La note de crédit de la France pourrait passer en catégorie inférieure, selon Fitch et les autres agences, une hypothèse qui plane sur la marche des finances publiques et les marchés à l’approche des revues annuelles. Fitch et plusieurs observateurs estiment que les perspectives pourraient évoluer si le gouvernement ne présente pas un plan crédible d’assainissement budgétaire. D’autres économistes rappellent que 17 pays européens présentent des ratios de finances publiques meilleurs que ceux de la France, qui affiche 5,8 % du PIB de déficit public et 113 % de dette en 2024. L’Insee a, par ailleurs, signalé que la croissance pourrait dépasser les prévisions du gouvernement sortant, compliquant encore les calculs budgétaires et les réponses politiques.
Note de crédit française en jeu: Fitch et S&P et échéances fin novembre
Fitch a ouvert la revue et, dans le cadre des évaluations, certaines publications évoquent une perspective négative sur la France, ce qui pourrait conduire à une dégradation vers la catégorie A et accroître la prime de risque pour les investisseurs. S&P Global doit se prononcer lors de sa propre revue le 28 novembre et les analystes estiment que le mouvement pourrait être déclenché par cette échéance, en fonction des évolutions politiques et budgétaires.
Sur le plan budgétaire, des évaluations indiquent que la France ne parviendrait pas à ramener son déficit sous 5 % du PIB l’année prochaine, contre les 4,6 % escomptés par François Bayrou.
Pour Eric Dor, directeur des études économiques à l’IESEG School of Management, une dégradation serait « logique ». D’abord parce que la situation politique n’aide pas à mettre en œuvre « un plan crédible d’assainissement budgétaire », comme Fitch l’exigeait en mars. Mais aussi pour effacer « une incohérence »: 17 pays européens sont moins bien notés que la France alors qu’ils ont – à très peu d’exceptions près – des ratios de finances publiques meilleurs que les 5,8 % du PIB de déficit public et 113 % du PIB de dette publique enregistrés en France en 2024.
L’Insee a aussi indiqué que la croissance pourrait dépasser les prévisions gouvernementales, atteignant 0,8 % cette année selon les dernières données, malgré le contexte de manque de confiance.
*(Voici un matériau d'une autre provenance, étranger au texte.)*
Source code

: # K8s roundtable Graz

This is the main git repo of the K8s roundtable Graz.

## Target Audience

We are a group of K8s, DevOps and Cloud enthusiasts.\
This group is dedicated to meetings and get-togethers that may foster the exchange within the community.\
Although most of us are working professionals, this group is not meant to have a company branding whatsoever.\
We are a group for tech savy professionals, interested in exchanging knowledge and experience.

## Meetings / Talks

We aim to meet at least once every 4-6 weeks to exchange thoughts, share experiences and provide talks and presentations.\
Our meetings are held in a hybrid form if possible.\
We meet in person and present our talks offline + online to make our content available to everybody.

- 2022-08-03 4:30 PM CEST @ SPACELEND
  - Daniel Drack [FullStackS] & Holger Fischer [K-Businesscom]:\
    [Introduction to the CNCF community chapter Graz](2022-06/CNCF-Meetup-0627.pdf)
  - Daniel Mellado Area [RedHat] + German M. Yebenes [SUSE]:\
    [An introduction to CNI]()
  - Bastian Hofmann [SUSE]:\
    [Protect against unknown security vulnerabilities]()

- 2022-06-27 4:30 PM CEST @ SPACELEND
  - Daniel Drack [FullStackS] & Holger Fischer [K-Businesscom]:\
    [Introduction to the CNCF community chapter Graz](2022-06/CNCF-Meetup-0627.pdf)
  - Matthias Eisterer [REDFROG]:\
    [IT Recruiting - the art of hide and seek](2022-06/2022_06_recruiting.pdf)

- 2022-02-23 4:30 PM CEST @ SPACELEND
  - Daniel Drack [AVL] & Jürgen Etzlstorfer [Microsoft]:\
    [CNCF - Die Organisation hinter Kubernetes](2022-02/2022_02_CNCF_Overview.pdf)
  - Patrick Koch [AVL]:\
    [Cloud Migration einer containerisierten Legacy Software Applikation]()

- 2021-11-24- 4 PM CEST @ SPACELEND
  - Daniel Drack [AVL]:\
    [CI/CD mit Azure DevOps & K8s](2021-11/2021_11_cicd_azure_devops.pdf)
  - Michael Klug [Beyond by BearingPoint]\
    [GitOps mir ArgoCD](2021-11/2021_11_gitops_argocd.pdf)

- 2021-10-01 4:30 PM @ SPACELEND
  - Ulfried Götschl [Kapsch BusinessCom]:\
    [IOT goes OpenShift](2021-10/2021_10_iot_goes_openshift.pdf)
Anthony Morlet-Lavidalie, responsable France à l’institut Rexecode, observe que Fitch « donne rarement le coup d’envoi » des dégradations, mais il estime qu’il est « très probable » que S&P Global abaisse la note lors de sa revue fin novembre. Selon ses calculs, la France ne sera pas en mesure de ramener le déficit public en dessous de 5 % l’année prochaine, contre les 4,6 % envisagés par Bayrou. Les économistes ajoutent que la dégradation ne troublerait pas les marchés, « qui l’ont déjà intégrée », selon Maxime Darmet, économiste senior chez Allianz Trade.
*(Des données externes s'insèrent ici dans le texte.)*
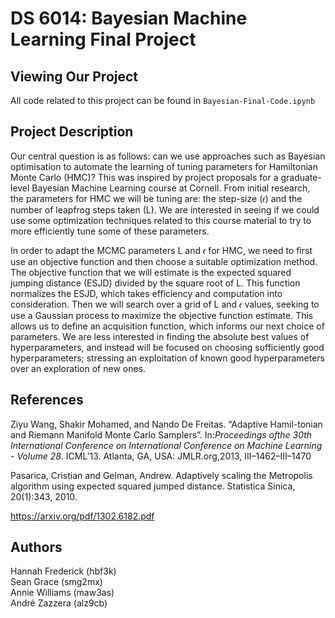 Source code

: # DS 6014: Bayesian Machine Learning Final Project

## Viewing Our Project

All code related to this project can be found in `Bayesian-Final-Code.ipynb` 

## Project Description

Our central question is as follows: can we use approaches such as Bayesian optimisation to automate the learning of tuning parameters for Hamiltonian Monte Carlo (HMC)? This was inspired by project proposals for a graduate-level Bayesian Machine Learning course at Cornell. From initial research, the parameters for HMC we will be tuning are: the step-size (𝜖) and the number of leapfrog steps taken (L). We are interested in seeing if we could use some optimization techniques related to this course material to try to more efficiently tune some of these parameters.

In order to adapt the MCMC parameters L and 𝜖 for HMC, we need to first use an objective function and then choose a suitable optimization method. The objective function that we will estimate is the expected squared jumping distance (ESJD) divided by the square root of L. This function normalizes the ESJD, which takes efficiency and computation into consideration. Then we will search over a grid of  L and 𝜖 values, seeking to use a Gaussian process to maximize the objective function estimate. This allows us to define an acquisition function, which informs our next choice of parameters. We are less interested in finding the absolute best values of hyperparameters, and instead will be focused on choosing sufficiently good hyperparameters; stressing an exploitation of known good hyperparameters over an exploration of new ones.

## References
Ziyu Wang, Shakir Mohamed, and Nando De Freitas. “Adaptive Hamil-tonian and Riemann Manifold Monte Carlo Samplers”. In:*Proceedings ofthe 30th International Conference on International Conference on Machine Learning - Volume 28*. ICML’13. Atlanta, GA, USA: JMLR.org,2013, III–1462–III–1470

Pasarica, Cristian and Gelman, Andrew. Adaptively scaling the Metropolis algorithm using expected squared jumped distance. Statistica Sinica, 20(1):343, 2010.

https://arxiv.org/pdf/1302.6182.pdf

## Authors
Hannah Frederick (hbf3k)   
Sean Grace (smg2mx)  
Annie Williams (maw3as)  
André Zazzera (alz9cb)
Quant à la configuration macroéconomique, même si la dégradation venait à se produire, la dette française resterait de « très bonne qualité » en substance, souligne Hadrien Camatte, économiste en chef chez Natixis, en évoquant la forte épargne des ménages et une position des entreprises qui demeure saine.
Impact sur les marchés et les prochaines échéances
La dynamique des marchés montre que l’impact d’une dégradation éventuelle est déjà partiellement intégré par les investisseurs, qui surveillent plus que jamais les évolutions du coût de la dette et les décisions des agences. La dette française est déjà négociée à un coût plus élevé que celle de l’Allemagne et a même dépassé temporairement la dette italienne, illustrant un coût d’emprunt élevé et une « notation implicite » qui peut diverger de la note affichée.
Les économistes mettent en garde contre un maintien de taux d’intérêt élevés, capables d’absorber une part importante des dépenses publiques et de limiter l’espace disponible pour financer d’autres postes budgétaires, ce qui rend les prochaines années cruciales pour la politique budgétaire française.
Morlet-Lavidalie avertit que des coûts d’emprunt persistants « porteraient un étranglement progressif » et qu’il faut rester vigilant sur les marges budgétaires et les révisions de croissance.
En somme, les économistes précisent que, même en cas de dégradation, l’impact sur les marchés est susceptible d’être contenu à court terme, tant que les autorités démontrent une trajectoire budgétaire crédible et une croissance pérenne pour réduire le déficit.